Review of the Drug Trials Snapshots Program of the US Food and Drug Administration: Women in Cardiovascular Drug Trials

Author Affiliations
  • 1Professional Affairs and Stakeholder Engagement, Center for Drug Evaluation and Research, US Food and Drug Administration, Silver Spring, Maryland
  • 2US Food and Drug Administration, Silver Spring, Maryland
JAMA Intern Med. 2017;177(5):724-727. doi:10.1001/jamainternmed.2017.0033

Over the last 20 years, there have been concerns that too few women and minorities are enrolled in clinical trials to provide confidence about drug safety and effectiveness. Women’s advocacy groups, in particular, have called for more representation in trials of cardiovascular diseases. In 2012, the US Food and Drug Administration (FDA) Safety and Innovation Act (FDASIA 907) was enacted and required the FDA to report on the diversity of participants in clinical trials and the extent to which safety and effectiveness data are based on demographic factors such as sex, race, and age. In response, the FDA piloted a new transparency initiative called the Drug Trials Snapshots Program. Snapshots are data posted online in a standardized format after approval of a “new molecular entity” (NME). They show who participated in the pivotal clinical trials used to approve the drug by sex, race, and age subgroups. Snapshots also provide statements on observed demographic subgroup differences in safety and efficacy. The FDA releases a Snapshot for every NME approved after January 2015 within 30 days of the approval date.

Methods

Reviewing the first year of Snapshot data from January 1, 2015, through December 31, 2015, we documented the reported number of women in cardiovascular drug trials and whether any statements of subgroup difference were made. We compared the sex-specific safety and efficacy statements in Snapshots (http://www.fda.gov/Drugs/InformationOnDrugs/ucm412998.htm) with those made in the corresponding prescribing information (PI) accessed on Drugs@FDA: FDA Approved Drug Products (http://www.accessdata.fda.gov/scripts/cder/daf/) (and also linked on the Snapshots page).

Results

In 2015, there were 9 NMEs with cardiovascular indications. Of these, the number of women enrolled in the trials was 22 621, accounting for 35% of the 64 611 total participants (Table 1).1-5 Inclusion of women ranged from 24 participants to 8006 (mean of 2262 and median of 1691). Nine Snapshot statements concluded that men and women responded similarly. Seven PI statements concluded that men and women responded similarly, and 2 did not provide efficacy statements on sex. Two Snapshot statements concluded that there were safety differences between men and women; 6 concluded that the risk of adverse effects appeared to be similar in men and women; and 1 concluded there were not enough participants to determine the difference. The PI did not include any statements on adverse effects differences between men and women (Table 2).

Discussion

Previous investigations into the number of participants by sex were limited to aggregate data and broad therapeutic area.6 The FDA Drug Trials Snapshots Program represents the first time that pivotal trial demographic information and subgroup analysis statements for safety and efficacy of all newly approved NMEs are consistently reported and readily available in 1 place. Cardiovascular disease appears to be an area where enrollment of women is disproportionately low. The FDA plans to work with the cardiology community to address this issue.

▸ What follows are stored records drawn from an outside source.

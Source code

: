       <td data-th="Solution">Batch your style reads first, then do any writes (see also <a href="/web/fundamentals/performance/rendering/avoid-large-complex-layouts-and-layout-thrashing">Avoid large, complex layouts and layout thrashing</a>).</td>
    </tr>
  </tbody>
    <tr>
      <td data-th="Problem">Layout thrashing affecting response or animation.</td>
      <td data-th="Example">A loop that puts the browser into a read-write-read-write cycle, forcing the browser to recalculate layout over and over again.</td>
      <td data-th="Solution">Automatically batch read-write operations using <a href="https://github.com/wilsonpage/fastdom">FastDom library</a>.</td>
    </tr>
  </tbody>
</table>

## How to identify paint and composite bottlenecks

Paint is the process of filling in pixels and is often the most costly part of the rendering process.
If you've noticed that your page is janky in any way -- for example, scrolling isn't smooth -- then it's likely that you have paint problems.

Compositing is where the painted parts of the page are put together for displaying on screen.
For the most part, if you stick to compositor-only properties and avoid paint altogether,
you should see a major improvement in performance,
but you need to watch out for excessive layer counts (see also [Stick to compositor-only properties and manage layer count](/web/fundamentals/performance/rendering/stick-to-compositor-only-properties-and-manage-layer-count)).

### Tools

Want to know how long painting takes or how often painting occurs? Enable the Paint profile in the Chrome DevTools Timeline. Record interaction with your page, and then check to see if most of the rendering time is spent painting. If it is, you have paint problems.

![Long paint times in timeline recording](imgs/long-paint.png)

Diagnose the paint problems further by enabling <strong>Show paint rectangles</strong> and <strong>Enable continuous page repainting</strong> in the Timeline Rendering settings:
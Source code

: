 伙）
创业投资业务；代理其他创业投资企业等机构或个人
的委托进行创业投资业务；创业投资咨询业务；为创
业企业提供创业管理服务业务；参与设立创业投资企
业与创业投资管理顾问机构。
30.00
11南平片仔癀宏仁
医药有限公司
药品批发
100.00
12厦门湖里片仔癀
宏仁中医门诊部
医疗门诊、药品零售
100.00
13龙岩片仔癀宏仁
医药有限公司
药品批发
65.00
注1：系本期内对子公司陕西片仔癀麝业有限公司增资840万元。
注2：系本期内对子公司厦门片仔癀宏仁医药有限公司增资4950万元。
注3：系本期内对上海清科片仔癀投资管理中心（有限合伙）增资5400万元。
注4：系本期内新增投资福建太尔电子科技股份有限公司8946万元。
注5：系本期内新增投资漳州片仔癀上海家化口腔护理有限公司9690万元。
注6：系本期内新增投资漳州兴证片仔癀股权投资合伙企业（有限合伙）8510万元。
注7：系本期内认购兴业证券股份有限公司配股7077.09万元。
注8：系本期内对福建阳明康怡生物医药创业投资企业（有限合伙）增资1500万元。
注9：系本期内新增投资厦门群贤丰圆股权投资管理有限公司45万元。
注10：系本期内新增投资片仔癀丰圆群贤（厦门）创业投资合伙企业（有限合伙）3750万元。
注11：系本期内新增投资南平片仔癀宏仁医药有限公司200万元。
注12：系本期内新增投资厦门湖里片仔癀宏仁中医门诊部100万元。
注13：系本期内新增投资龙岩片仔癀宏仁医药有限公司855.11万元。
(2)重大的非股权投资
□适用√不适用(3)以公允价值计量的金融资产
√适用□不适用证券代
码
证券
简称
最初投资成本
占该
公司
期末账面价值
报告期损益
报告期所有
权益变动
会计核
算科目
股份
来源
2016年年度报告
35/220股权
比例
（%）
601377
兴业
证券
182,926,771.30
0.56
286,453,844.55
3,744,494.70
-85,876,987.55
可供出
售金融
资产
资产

A comparison of the statements made in Snapshots and PI statements shows more consistency in efficacy statements than safety statements. For the 2015 cardiovascular NMEs, Snapshots documented 2 safety statements related to increased bleeding risk and 1 statement where there were not enough participants to determine the difference, whereas the PI did not have any sex subgroup statements related to safety. These differences may be owing to the legal requirements imposed on the PI, for which sex demographic labeling is not a required subsection.

With only a year’s worth of Snapshot data, we are limited in understanding if these data are comparable to those of other years. Beyond the demographics of sex, variability in response to drugs may also be caused by a large number of factors including diet, concomitant medications, genetic traits, and other factors. As a transparency initiative, the Snapshots Program intends to catalyze a broader discussion on ways to improve our understanding of biologic variability in drug response, when it should be measured, and how best to design clinical trials to capture it.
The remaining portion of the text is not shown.